To start with, let's create a new Java class called Country which extends AbstractAhoCorasickAnnotator. The AbstractAhoCorasickAnnotator class provides most of the functionality for us, and we just need to provide code to configure the gazetteer. We will create it in the uk.gov.dstl.baleen.annotators.guides package to keep it separate from existing annotators. The final annotator we have produced will be identical to the Country annotator in the uk.gov.dstl.baleen.annotators.gazetteer package.

package uk.gov.dstl.baleen.annotators.guides;

import java.util.Collections;
import com.google.common.collect.ImmutableSet;

import uk.gov.dstl.baleen.annotators.gazetteer.helpers.AbstractAhoCorasickAnnotator;
import uk.gov.dstl.baleen.core.pipelines.orderers.AnalysisEngineAction;
import uk.gov.dstl.baleen.exceptions.BaleenException;
import uk.gov.dstl.baleen.resources.gazetteer.IGazetteer;

public class Country extends AbstractAhoCorasickAnnotator {

	public Country() {
	}
	
	@Override
	public IGazetteer configureGazetteer() throws BaleenException {
		return null;
	}
	
	@Override
	public AnalysisEngineAction getAction() {
		return new AnalysisEngineAction(Collections.emptySet(), ImmutableSet.of(Location.class));
	}
}

Adding the External Resource

Baleen uses UimaFIT to handle resource injection, so we can add the resource by adding the following lines to the top of our class:

@ExternalResource(key = "country")
private SharedCountryResource country;

The key we give the class is used to identify a shared instance, so every time the same key is used the same instance of that class is provided. That is, we are using the same instance of SharedCountryResource as every other class that accesses the resource with the key country.

The variable country now references the SharedCountryResource, and we could use it directly to access the resource if we wanted. Fortunately though, a lot of the hard work is done for us by the AbstractAhoCorasickAnnotator.

Configuring the Gazetteer

Configuring our gazetteer is straight forward, as there are helper functions to do most of the hard work. All we need to do in this case is force the entity type to be Location (usually AbstractAhoCorasickAnnotator allows the user to specify the type, but in this case we always want extracted countries to be locations), and then pass our SharedCountryResource to the gazetteer.

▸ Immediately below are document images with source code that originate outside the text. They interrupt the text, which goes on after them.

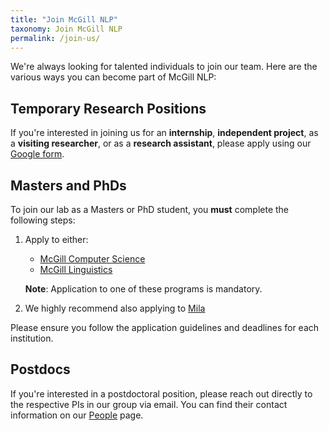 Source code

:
 ```yaml
---
title: "Join McGill NLP"
taxonomy: Join McGill NLP
permalink: /join-us/
---
```


We're always looking for talented individuals to join our team. Here are the various ways you can become part of McGill NLP:

## Temporary Research Positions

If you're interested in joining us for an **internship**, **independent project**, as a **visiting researcher**, or as a **research assistant**, please apply using our [Google form](https://forms.gle/3SA5K6pJxe4dAyhM7).

## Masters and PhDs

To join our lab as a Masters or PhD student, you **must** complete the following steps:

1. Apply to either:
   - [McGill Computer Science](https://www.cs.mcgill.ca/graduate/future/applying/)
   - [McGill Linguistics](https://www.mcgill.ca/linguistics/graduate/graduate-admissions)

   **Note**: Application to one of these programs is mandatory.

2. We highly recommend also applying to [Mila](https://mila.quebec/en/research-masters-and-phd)

Please ensure you follow the application guidelines and deadlines for each institution. 

## Postdocs

If you're interested in a postdoctoral position, please reach out directly to the respective PIs in our group via email. You can find their contact information on our [People](/people) page. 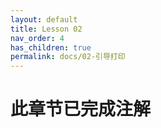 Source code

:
 ```yaml
---
layout: default
title: Lesson 02
nav_order: 4
has_children: true
permalink: docs/02-引导打印
---
```


# 此章节已完成注解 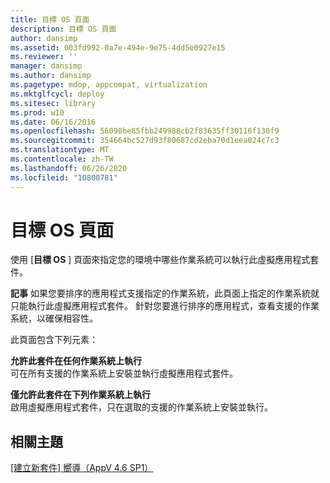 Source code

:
```yaml
---
title: 目標 OS 頁面
description: 目標 OS 頁面
author: dansimp
ms.assetid: 003fd992-0a7e-494e-9e75-4dd5e0927e15
ms.reviewer: ''
manager: dansimp
ms.author: dansimp
ms.pagetype: mdop, appcompat, virtualization
ms.mktglfcycl: deploy
ms.sitesec: library
ms.prod: w10
ms.date: 06/16/2016
ms.openlocfilehash: 56098be85fbb249988cb2f83635ff30116f130f9
ms.sourcegitcommit: 354664bc527d93f80687cd2eba70d1eea024c7c3
ms.translationtype: MT
ms.contentlocale: zh-TW
ms.lasthandoff: 06/26/2020
ms.locfileid: "10800781"
---
```

# 目標 OS 頁面


使用 [**目標 OS** ] 頁面來指定您的環境中哪些作業系統可以執行此虛擬應用程式套件。

**記事** 如果您要排序的應用程式支援指定的作業系統，此頁面上指定的作業系統就只能執行此虛擬應用程式套件。 針對您要進行排序的應用程式，查看支援的作業系統，以確保相容性。

 

此頁面包含下列元素：

<a href="" id="allow-this-package-to-run-on-any-operating-system"></a>**允許此套件在任何作業系統上執行**  
可在所有支援的作業系統上安裝並執行虛擬應用程式套件。

<a href="" id="allow-this-package-to-only-run-on-the-following-operating-systems"></a>**僅允許此套件在下列作業系統上執行**  
啟用虛擬應用程式套件，只在選取的支援的作業系統上安裝並執行。

## 相關主題


[[建立新套件] 嚮導（AppV 4.6 SP1）](create-new-package-wizard---appv-46-sp1-.md)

package uk.gov.dstl.baleen.annotators.guides;

import java.util.Collections;
import com.google.common.collect.ImmutableSet;

import org.apache.uima.UimaContext;
import org.apache.uima.fit.descriptor.ExternalResource;
import org.apache.uima.resource.ResourceInitializationException;

import uk.gov.dstl.baleen.annotators.gazetteer.helpers.AbstractAhoCorasickAnnotator;
import uk.gov.dstl.baleen.annotators.gazetteer.helpers.GazetteerUtils;
import uk.gov.dstl.baleen.core.pipelines.orderers.AnalysisEngineAction;
import uk.gov.dstl.baleen.exceptions.BaleenException;
import uk.gov.dstl.baleen.resources.SharedCountryResource;
import uk.gov.dstl.baleen.resources.gazetteer.CountryGazetteer;
import uk.gov.dstl.baleen.resources.gazetteer.IGazetteer;

public class Country extends AbstractAhoCorasickAnnotator {
	@ExternalResource(key = "country")
	private SharedCountryResource country;
	
	@Override
	public void doInitialize(UimaContext aContext) throws ResourceInitializationException {
		type = "Location";
		super.doInitialize(aContext);
	}
	
	@Override
	public IGazetteer configureGazetteer() throws BaleenException {
		IGazetteer gaz = new CountryGazetteer();
		gaz.init(country, GazetteerUtils.configureCountry(caseSensitive));
		
		return gaz;
	}
	
	@Override
	public AnalysisEngineAction getAction() {
		return new AnalysisEngineAction(Collections.emptySet(), ImmutableSet.of(Location.class));
	}
}

Testing

And that's it! We should now have a working gazetteer annotator that uses an external resource. You can include it in your pipeline following the information at Using Third Party Components.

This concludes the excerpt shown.